Evocando “incertezza” a livello nazionale e internazionale, la Banque de France ha rivisto di 0,3 punti, allo 0,9%, le sue previsioni di crescita per il 2025.
Lunedì sera la Banque de France ha abbassato di 0,3 punti, allo 0,9%, le previsioni di crescita del PIL per il 2025, sottolineando che il contesto economico resta soggetto a una “doppia incertezza”, a livello nazionale e internazionale.
Anche la previsione per il 2026 è stata rivista al ribasso rispetto alle proiezioni di settembre della Banque de France, di 0,2 punti, all'1,3%, che è ora anche la sua previsione per il 2027. Per il 2024, la sua proiezione rimane all'1,1%, come nel 2023, sulla base su un quarto trimestre in cui la crescita sarebbe pari a zero.
Queste nuove proiezioni macroeconomiche sono state effettuate “in un contesto nazionale e internazionale di crescenti incertezze”, ha spiegato lunedì in una conferenza stampa Olivier Garnier, direttore generale delle statistiche, degli studi e dell'internazionale della Banca di Francia.
Un deficit compreso tra il 5 e il 5,5% del Pil
I dati erano stati definiti il 27 novembre, una settimana prima della mozione di censura del governo Barnier, con ipotesi di finanza pubblica vicine alla legge finanziaria che avrebbe dovuto portare ad una riduzione “sensibile” del deficit pubblico, allora previsto dal 6,1% del PIL quest’anno al 5% nel 2025. D’ora in poi, la Banque de France prevede un deficit pubblico compreso tra il 5% e il 5,5% del PIL per il prossimo anno. “La censura del governo precedente non deve portare a una negazione della realtà: il nostro problema delle finanze pubbliche non è scomparso, anzi”, ricorda il governatore della Banca di Francia, François Villeroy de Galhau, a Le Figaro.
Ritiene che “il nostro destino di bilancio è fortunatamente ancora nelle nostre mani” e che “la soluzione passa innanzitutto dal risparmio di spesa, per una ragione non ideologica ma molto pratica: il nostro modello sociale, al quale sono molto legato, ci costa molto di più costoso rispetto ai nostri vicini.
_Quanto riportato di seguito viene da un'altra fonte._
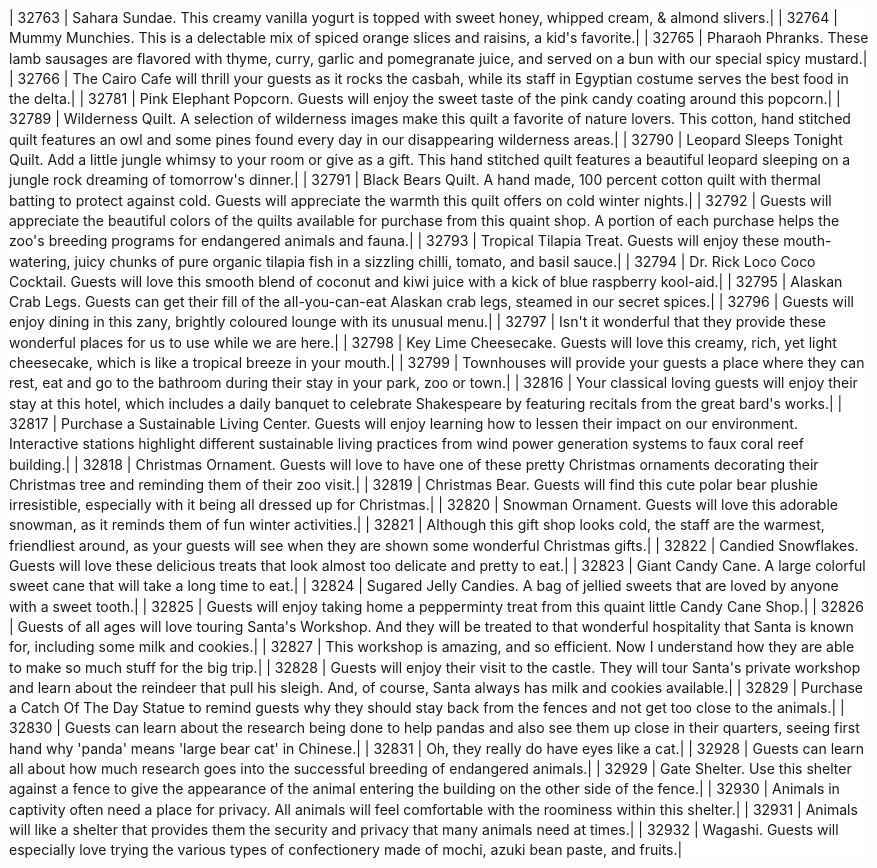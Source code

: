 | 32763 | Sahara Sundae. This creamy vanilla yogurt is topped with sweet honey, whipped cream, & almond slivers.|
| 32764 | Mummy Munchies. This is a delectable mix of spiced orange slices and raisins, a kid's favorite.|
| 32765 | Pharaoh Phranks. These lamb sausages are flavored with thyme, curry, garlic and pomegranate juice, and served on a bun with our special spicy mustard.|
| 32766 | The Cairo Cafe will thrill your guests as it rocks the casbah, while its staff in Egyptian costume serves the best food in the delta.|
| 32781 | Pink Elephant Popcorn. Guests will enjoy the sweet taste of the pink candy coating around this popcorn.|
| 32789 | Wilderness Quilt. A selection of wilderness images make this quilt a favorite of nature lovers. This cotton, hand stitched quilt features an owl and some pines found every day in our disappearing wilderness areas.|
| 32790 | Leopard Sleeps Tonight Quilt. Add a little jungle whimsy to your room or give as a gift. This hand stitched quilt features a beautiful leopard sleeping on a jungle rock dreaming of tomorrow's dinner.|
| 32791 | Black Bears Quilt. A hand made, 100 percent cotton quilt with thermal batting to protect against cold. Guests will appreciate the warmth this quilt offers on cold winter nights.|
| 32792 | Guests will appreciate the beautiful colors of the quilts available for purchase from this quaint shop. A portion of each purchase helps the zoo's breeding programs for endangered animals and fauna.|
| 32793 | Tropical Tilapia Treat. Guests will enjoy these mouth-watering, juicy chunks of pure organic tilapia fish in a sizzling chilli, tomato, and basil sauce.|
| 32794 | Dr. Rick Loco Coco Cocktail. Guests will love this smooth blend of coconut and kiwi juice with a kick of blue raspberry kool-aid.|
| 32795 | Alaskan Crab Legs. Guests can get their fill of the all-you-can-eat Alaskan crab legs, steamed in our secret spices.|
| 32796 | Guests will enjoy dining in this zany, brightly coloured lounge with its unusual menu.|
| 32797 | Isn't it wonderful that they provide these wonderful places for us to use while we are here.|
| 32798 | Key Lime Cheesecake. Guests will love this creamy, rich, yet light cheesecake, which is like a tropical breeze in your mouth.|
| 32799 | Townhouses will provide your guests a place where they can rest, eat and go to the bathroom during their stay in your park, zoo or town.|
| 32816 | Your classical loving guests will enjoy their stay at this hotel, which includes a daily banquet to celebrate Shakespeare by featuring recitals from the great bard's works.|
| 32817 | Purchase a Sustainable Living Center. Guests will enjoy learning how to lessen their impact on our environment. Interactive stations highlight different sustainable living practices from wind power generation systems to faux coral reef building.|
| 32818 | Christmas Ornament. Guests will love to have one of these pretty Christmas ornaments decorating their Christmas tree and reminding them of their zoo visit.|
| 32819 | Christmas Bear. Guests will find this cute polar bear plushie irresistible, especially with it being all dressed up for Christmas.|
| 32820 | Snowman Ornament. Guests will love this adorable snowman, as it reminds them of fun winter activities.|
| 32821 | Although this gift shop looks cold, the staff are the warmest, friendliest around, as your guests will see when they are shown some wonderful Christmas gifts.|
| 32822 | Candied Snowflakes. Guests will love these delicious treats that look almost too delicate and pretty to eat.|
| 32823 | Giant Candy Cane. A large colorful sweet cane that will take a long time to eat.|
| 32824 | Sugared Jelly Candies. A bag of jellied sweets that are loved by anyone with a sweet tooth.|
| 32825 | Guests will enjoy taking home a pepperminty treat from this quaint little Candy Cane Shop.|
| 32826 | Guests of all ages will love touring Santa's Workshop. And they will be treated to that wonderful hospitality that Santa is known for, including some milk and cookies.|
| 32827 | This workshop is amazing, and so efficient. Now I understand how they are able to make so much stuff for the big trip.|
| 32828 | Guests will enjoy their visit to the castle. They will tour Santa's private workshop and learn about the reindeer that pull his sleigh. And, of course, Santa always has milk and cookies available.|
| 32829 | Purchase a Catch Of The Day Statue to remind guests why they should stay back from the fences and not get too close to the animals.|
| 32830 | Guests can learn about the research being done to help pandas and also see them up close in their quarters, seeing first hand why 'panda' means 'large bear cat' in Chinese.|
| 32831 | Oh, they really do have eyes like a cat.|
| 32928 | Guests can learn all about how much research goes into the successful breeding of endangered animals.|
| 32929 | Gate Shelter. Use this shelter against a fence to give the appearance of the animal entering the building on the other side of the fence.|
| 32930 | Animals in captivity often need a place for privacy. All animals will feel comfortable with the roominess within this shelter.|
| 32931 | Animals will like a shelter that provides them the security and privacy that many animals need at times.|
| 32932 | Wagashi. Guests will especially love trying the various types of confectionery made of mochi, azuki bean paste, and fruits.|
Sonnolenza dell'economia: censura, cosa accadrà dopo? – 05/12
Aumento della disoccupazione
Il suo scenario di riferimento è quello di “un'uscita dall'inflazione senza recessione”, con però una ripresa che sarebbe posticipata al 2026 e al 2027 rispetto alle proiezioni precedenti, e che avverrebbe sotto l'effetto di una minore inflazione e dell'allentamento della politica monetaria , mentre i tassi della BCE hanno iniziato a scendere da giugno. Si prevede che l’inflazione (espressa in un indice armonizzato che consenta confronti europei) sarà del 2,4% in media annua quest’anno, poi dell’1,6% nel 2025, dell’1,7% nel 2026 e dell’1,9% nel 2027.
La Banque de France prevede inoltre che il mercato del lavoro “inizia ad entrare in una fase transitoria di rallentamento”, che dovrebbe rimanere focalizzata sul 2025. Il tasso di disoccupazione raggiungerebbe un picco nel 2025 e nel 2026, rimanendo comunque al di sotto dell'8%, “prima di iniziare per declinare nuovamente in seguito alla ripresa dell’attività”.
“Non dimentichiamo il nostro successo a lungo termine: dal 2014, la Francia ha creato più di 2 milioni di posti di lavoro e il tasso di disoccupazione è aumentato da oltre il 10% dell’epoca al 7,4% nel 2024”, si arrabbia con Figaro François Villeroy de Galhau. “Prevediamo un aumento moderato, che si collocherebbe temporaneamente tra il 7,5 e l'8% nel 2025-2026. I piani sociali sono una realtà difficile, ma si creano anche posti di lavoro” e “un terzo (32%)” delle aziende lamenta ancora difficoltà di reclutamento. “, aggiunge il governatore.
Tensioni commerciali
La Banque de France rileva infine che queste previsioni sono soggette sia alle incertezze legate alla situazione politica del paese che ai rischi internazionali.
I rischi geopolitici sono sempre presenti, ma soprattutto “quelli che gravano sul commercio internazionale”. Lo scenario di riferimento scelto dalla Banca non tiene conto del rischio di tensioni commerciali in caso di aumento dei dazi doganali negli Stati Uniti, i cui effetti ritiene “difficili da quantificare”. Nel complesso, conclude, i rischi rispetto alla proiezione presentata lunedì “sono orientati al ribasso per la crescita”.